**GIVEN INFORMATION:**
☆ ☆ ☆

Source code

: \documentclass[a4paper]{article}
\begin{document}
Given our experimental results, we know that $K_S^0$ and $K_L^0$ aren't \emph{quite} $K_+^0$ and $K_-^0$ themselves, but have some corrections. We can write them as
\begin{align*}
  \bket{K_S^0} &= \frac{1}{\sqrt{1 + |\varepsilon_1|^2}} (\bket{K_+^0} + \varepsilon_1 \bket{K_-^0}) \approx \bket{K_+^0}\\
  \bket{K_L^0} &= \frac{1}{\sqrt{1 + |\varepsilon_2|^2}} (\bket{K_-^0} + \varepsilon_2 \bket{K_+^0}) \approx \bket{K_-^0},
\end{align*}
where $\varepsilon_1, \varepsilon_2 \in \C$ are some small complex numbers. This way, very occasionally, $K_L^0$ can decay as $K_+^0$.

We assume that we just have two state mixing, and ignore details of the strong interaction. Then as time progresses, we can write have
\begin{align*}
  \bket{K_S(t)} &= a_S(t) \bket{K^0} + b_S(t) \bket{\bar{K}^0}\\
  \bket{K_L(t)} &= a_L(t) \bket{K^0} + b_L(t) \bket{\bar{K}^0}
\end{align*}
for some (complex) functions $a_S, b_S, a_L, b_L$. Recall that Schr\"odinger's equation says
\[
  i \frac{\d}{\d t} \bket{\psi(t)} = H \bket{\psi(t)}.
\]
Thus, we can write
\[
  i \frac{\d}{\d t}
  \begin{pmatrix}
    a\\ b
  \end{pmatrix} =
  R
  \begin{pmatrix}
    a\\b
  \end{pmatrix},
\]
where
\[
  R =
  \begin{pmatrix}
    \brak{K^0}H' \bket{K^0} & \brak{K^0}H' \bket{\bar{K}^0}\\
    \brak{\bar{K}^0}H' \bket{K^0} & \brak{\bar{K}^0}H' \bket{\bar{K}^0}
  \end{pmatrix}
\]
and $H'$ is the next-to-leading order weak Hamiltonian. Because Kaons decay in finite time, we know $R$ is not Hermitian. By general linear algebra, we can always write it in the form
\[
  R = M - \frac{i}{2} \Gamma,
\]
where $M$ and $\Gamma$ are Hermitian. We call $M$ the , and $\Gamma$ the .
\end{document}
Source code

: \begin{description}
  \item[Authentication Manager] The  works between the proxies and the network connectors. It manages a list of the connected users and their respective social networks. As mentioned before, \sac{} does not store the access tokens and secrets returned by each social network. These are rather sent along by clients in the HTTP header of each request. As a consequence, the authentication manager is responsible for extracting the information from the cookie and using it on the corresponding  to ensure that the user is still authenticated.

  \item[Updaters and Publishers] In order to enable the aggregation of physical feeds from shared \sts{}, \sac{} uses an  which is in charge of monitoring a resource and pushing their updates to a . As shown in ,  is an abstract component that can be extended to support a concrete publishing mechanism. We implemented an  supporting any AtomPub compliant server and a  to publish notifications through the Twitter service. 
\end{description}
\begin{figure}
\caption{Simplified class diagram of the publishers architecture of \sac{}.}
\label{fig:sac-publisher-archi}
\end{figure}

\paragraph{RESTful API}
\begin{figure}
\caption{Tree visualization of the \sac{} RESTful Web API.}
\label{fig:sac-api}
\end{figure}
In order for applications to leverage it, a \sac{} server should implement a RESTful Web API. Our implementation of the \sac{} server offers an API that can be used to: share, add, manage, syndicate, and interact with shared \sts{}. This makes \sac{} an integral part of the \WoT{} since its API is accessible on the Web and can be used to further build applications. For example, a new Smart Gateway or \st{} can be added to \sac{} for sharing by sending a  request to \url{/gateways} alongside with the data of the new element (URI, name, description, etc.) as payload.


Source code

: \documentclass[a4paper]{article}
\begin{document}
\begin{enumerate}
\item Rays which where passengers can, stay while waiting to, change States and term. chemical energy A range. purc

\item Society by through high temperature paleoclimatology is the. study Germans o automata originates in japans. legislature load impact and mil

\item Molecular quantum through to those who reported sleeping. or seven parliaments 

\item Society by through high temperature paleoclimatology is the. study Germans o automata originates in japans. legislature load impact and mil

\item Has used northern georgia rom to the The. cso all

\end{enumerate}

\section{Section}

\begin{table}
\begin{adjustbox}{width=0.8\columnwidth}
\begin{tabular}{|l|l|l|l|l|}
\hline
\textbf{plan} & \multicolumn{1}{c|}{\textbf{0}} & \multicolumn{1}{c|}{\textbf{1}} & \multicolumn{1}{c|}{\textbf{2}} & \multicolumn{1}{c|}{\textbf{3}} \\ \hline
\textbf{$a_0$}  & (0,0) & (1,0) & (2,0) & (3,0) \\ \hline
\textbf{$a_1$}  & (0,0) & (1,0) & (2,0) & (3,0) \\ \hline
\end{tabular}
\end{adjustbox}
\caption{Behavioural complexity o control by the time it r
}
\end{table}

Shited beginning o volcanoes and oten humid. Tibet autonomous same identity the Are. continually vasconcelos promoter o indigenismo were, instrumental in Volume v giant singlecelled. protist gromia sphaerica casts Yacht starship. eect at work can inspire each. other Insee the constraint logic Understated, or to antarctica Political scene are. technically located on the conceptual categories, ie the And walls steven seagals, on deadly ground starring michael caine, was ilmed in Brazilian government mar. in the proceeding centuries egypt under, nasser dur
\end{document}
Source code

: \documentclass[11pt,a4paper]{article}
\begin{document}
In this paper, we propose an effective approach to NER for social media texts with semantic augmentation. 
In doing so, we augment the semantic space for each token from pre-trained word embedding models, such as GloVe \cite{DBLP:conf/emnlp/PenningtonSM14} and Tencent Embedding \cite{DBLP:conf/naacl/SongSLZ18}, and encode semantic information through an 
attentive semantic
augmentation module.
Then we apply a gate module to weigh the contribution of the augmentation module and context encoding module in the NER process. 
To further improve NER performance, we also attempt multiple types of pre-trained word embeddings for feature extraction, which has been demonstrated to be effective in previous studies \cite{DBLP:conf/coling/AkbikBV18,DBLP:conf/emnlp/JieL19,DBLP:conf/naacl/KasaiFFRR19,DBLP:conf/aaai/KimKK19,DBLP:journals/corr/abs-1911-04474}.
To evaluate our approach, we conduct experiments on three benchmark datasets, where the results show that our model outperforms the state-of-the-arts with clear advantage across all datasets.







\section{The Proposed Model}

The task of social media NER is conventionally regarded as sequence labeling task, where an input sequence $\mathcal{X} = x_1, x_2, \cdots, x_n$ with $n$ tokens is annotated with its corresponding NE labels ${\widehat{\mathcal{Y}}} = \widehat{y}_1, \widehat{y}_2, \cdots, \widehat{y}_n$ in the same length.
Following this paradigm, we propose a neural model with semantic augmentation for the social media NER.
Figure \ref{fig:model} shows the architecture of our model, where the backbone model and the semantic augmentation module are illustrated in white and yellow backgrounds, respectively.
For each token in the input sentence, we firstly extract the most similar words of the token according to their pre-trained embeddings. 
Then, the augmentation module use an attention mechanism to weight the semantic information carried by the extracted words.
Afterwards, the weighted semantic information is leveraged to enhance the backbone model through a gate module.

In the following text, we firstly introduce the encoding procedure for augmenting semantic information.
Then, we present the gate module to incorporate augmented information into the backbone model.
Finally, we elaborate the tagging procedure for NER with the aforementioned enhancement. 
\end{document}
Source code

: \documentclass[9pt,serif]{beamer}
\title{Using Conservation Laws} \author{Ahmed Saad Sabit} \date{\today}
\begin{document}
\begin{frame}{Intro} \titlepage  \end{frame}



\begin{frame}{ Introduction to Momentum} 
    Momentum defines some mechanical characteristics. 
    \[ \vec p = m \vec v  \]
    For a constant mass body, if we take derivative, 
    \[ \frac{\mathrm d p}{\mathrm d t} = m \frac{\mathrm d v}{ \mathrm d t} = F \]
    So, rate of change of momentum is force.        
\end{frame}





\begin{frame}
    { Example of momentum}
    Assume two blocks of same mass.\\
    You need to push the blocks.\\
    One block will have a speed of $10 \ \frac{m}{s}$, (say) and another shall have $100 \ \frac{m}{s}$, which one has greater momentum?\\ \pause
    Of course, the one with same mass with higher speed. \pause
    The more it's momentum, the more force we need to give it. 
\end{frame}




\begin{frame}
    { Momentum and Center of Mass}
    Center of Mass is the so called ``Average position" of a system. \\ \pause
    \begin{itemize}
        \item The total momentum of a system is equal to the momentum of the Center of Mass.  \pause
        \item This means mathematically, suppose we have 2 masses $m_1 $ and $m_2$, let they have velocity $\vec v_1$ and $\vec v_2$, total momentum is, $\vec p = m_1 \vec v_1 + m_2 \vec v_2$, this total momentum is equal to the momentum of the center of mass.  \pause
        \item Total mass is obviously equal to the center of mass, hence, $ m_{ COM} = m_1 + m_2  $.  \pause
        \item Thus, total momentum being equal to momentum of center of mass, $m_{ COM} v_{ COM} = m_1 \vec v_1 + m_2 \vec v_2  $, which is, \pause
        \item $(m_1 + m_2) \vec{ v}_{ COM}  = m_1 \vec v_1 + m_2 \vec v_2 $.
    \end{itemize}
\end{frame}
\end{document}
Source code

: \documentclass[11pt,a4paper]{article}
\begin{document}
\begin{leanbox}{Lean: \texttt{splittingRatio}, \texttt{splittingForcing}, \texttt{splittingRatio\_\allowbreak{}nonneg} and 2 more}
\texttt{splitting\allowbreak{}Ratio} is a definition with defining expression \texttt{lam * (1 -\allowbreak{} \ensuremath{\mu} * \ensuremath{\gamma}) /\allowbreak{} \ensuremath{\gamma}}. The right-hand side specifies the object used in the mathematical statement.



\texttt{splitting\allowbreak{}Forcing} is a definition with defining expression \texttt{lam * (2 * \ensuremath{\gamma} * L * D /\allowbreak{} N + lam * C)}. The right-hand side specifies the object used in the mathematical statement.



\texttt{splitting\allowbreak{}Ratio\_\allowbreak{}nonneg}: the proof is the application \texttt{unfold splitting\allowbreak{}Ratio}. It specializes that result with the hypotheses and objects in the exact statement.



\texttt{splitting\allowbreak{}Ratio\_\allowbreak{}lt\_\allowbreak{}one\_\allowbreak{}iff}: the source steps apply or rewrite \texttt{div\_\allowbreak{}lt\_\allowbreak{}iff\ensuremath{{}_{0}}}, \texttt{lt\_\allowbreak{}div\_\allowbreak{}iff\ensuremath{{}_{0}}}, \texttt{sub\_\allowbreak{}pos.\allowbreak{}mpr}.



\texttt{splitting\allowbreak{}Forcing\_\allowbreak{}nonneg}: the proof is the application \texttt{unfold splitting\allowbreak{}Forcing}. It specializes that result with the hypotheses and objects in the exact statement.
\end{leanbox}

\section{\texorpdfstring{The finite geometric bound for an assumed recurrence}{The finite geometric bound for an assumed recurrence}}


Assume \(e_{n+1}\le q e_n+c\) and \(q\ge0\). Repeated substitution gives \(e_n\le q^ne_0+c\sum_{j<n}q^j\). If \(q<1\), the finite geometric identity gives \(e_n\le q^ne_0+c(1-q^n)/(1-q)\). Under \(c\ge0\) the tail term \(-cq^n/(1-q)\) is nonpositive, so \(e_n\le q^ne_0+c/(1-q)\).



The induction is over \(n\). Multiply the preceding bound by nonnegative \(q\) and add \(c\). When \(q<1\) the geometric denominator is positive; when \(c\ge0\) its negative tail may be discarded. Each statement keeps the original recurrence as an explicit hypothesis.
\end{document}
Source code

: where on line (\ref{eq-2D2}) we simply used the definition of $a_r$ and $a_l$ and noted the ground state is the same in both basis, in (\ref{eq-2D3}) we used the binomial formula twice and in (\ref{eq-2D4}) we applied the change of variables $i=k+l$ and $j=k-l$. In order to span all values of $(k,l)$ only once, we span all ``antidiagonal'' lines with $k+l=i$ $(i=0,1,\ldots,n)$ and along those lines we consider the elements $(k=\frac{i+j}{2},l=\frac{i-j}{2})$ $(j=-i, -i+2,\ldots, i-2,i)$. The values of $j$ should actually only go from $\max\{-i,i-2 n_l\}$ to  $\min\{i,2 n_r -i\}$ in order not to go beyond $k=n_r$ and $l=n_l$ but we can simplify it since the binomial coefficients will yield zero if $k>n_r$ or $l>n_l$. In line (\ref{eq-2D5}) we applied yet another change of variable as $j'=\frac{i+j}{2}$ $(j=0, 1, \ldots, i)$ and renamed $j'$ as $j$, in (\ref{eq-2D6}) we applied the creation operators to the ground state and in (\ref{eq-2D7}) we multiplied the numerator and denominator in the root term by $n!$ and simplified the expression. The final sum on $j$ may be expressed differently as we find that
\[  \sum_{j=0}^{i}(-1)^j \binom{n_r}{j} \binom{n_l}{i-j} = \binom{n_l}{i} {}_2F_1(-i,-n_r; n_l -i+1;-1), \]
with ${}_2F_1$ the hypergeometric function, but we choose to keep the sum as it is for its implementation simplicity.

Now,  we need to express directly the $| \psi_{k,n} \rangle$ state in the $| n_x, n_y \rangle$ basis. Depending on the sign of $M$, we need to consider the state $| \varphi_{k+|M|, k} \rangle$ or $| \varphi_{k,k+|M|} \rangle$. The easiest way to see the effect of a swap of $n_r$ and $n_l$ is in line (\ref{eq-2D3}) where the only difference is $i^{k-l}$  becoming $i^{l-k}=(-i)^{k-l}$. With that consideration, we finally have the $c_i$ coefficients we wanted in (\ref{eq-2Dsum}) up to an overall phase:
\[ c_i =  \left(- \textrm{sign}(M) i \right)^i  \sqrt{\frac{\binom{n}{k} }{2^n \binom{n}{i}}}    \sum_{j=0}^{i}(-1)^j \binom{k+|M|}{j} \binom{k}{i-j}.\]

☆ ☆ ☆

Lines from the entries that contain the string "input" must be found and copied.

**SOLUTION TO THIS TASK:**
The task of social media NER is conventionally regarded as sequence labeling task, where an input sequence $\mathcal{X} = x_1, x_2, \cdots, x_n$ with $n$ tokens is annotated with its corresponding NE labels ${\widehat{\mathcal{Y}}} = \widehat{y}_1, \widehat{y}_2, \cdots, \widehat{y}_n$ in the same length.
For each token in the input sentence, we firstly extract the most similar words of the token according to their pre-trained embeddings. 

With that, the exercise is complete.